Recently a writer in “The Star” recapitulated very effectively the exploits of some of the many Labour leaders who have in the past thrown over their erstwhile followers and tools, and have kicked away the props by which they had risen to positions of eminence, in order to place their services wholeheartedly at the beck and call of the political agents of Capitalism. Henry Broadhurst, John Burns, George N. Barnes, Isaac Mitchell, David Shackleton (plenty of others might have been cited) are shown as passing in procession before the reproachful and mildly indignant eyes of their deluded and forsaken followers. The workers’ past bitter experiences of the value of their leaders’ promises seem at times to have left the workers in very much the same position of blind trustfulness as hitherto. However many times they may find their confidence misplaced yet once again they are somehow able to assure themselves that at long last a leader will appear who will fulfil his promises, will justify the faith placed in him and will miraculously lead them to the promised land of plenty.
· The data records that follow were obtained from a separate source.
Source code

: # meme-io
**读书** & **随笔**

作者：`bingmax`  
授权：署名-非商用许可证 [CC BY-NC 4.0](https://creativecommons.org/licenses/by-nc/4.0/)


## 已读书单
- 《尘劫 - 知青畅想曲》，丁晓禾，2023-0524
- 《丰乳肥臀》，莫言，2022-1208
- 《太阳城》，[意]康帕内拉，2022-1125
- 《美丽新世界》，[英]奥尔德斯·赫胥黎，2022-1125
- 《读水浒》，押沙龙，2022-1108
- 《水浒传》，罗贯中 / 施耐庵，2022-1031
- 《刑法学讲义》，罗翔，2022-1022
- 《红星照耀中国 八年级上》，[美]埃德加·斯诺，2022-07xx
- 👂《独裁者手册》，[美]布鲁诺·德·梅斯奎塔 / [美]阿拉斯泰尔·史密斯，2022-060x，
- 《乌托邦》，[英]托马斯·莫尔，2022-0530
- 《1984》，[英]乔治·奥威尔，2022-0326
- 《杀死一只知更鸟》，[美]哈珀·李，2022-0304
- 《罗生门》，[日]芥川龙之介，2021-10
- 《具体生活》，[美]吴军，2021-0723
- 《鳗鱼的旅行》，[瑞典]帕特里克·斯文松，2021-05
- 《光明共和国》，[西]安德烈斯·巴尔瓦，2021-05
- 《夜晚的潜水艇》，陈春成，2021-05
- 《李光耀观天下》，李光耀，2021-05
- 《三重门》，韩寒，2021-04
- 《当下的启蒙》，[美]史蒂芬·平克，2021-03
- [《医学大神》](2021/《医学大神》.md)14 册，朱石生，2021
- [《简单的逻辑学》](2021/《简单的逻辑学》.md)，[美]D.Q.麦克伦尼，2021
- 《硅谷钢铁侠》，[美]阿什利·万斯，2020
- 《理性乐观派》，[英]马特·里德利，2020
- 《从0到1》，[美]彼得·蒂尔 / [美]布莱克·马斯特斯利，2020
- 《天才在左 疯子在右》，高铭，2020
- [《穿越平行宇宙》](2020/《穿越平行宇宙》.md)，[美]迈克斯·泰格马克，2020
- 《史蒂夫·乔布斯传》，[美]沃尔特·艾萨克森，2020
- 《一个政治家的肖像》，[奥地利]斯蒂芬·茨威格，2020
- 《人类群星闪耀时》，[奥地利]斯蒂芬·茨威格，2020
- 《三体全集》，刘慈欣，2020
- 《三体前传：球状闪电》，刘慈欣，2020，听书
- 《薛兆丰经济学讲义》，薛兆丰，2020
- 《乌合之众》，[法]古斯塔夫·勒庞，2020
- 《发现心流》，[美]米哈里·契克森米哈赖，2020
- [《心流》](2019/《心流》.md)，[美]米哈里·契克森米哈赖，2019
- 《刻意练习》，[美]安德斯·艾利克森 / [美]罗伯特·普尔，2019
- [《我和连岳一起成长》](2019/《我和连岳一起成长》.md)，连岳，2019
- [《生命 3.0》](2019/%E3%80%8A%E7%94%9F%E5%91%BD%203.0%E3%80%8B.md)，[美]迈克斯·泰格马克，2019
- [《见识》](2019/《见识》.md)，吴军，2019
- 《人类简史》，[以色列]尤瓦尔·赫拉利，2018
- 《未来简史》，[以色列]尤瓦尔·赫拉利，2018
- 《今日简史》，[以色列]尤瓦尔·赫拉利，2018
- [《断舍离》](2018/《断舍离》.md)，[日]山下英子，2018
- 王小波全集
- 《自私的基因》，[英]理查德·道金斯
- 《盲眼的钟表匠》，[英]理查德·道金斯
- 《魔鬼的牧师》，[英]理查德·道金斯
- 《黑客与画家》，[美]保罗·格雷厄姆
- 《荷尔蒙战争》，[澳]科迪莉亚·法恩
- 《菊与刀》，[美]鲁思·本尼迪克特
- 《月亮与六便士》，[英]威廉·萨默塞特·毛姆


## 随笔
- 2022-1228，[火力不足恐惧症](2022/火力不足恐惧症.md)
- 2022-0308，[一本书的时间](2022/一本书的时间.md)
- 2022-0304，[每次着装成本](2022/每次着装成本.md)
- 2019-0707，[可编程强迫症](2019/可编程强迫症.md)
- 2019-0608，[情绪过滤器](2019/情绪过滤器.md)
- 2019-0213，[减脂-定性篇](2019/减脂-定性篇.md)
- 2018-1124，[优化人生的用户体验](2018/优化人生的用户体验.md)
They are too little informed to realise that most of their leaders’ promises could not be fulfilled in any case and that their leaders would cheerfully promise the moon or the millennium to anyone who could and would assist them in their rise to place and power.
 
And then these trustful beings, still retaining faith in the faithless, and hoping for what they should know is hopelessly impossible, will in one breath take us to task for holding firmly to the principles of Socialism, and in the next make the statement that any Socialist elected to Parliament would do as the rest do, would forswear his principles and seek only to further his own ends. Such people have not yet realised that it is simply because of their own weakness and ignorance that the political leaders whom they trust continually fail them; that the wisdom and strength of the electorate is the only guarantee that can be given for the honesty and integrity of the men and women elected.
 
In the meantime the Socialist Party will continue its business of propagating Socialism and making Socialists, and expose the MacDonalds and Snowdens and Thomases, knowing that it is but a matter of time before the curtain is rung down on the wretched political farce now being played by the Labour puppets of capitalism and their Liberal and Tory masters. One day the curtain will rise on an empty stage; the workers will not always be satisfied to be the contented spectators of a caricature of life; they will, by facing reality, learn how to live, and then goodbye to the political charlatans and the “captains of industry.” Goodbye also to Capitalism and the slaves of wagedom. But till then we of the Socialist Party will hold fast to the political and economic truth of life as we know it and leave the social, political and religious humbug to those who are content to sell their manhood for “a handful of silver ” or “a riband to stick in their coat.”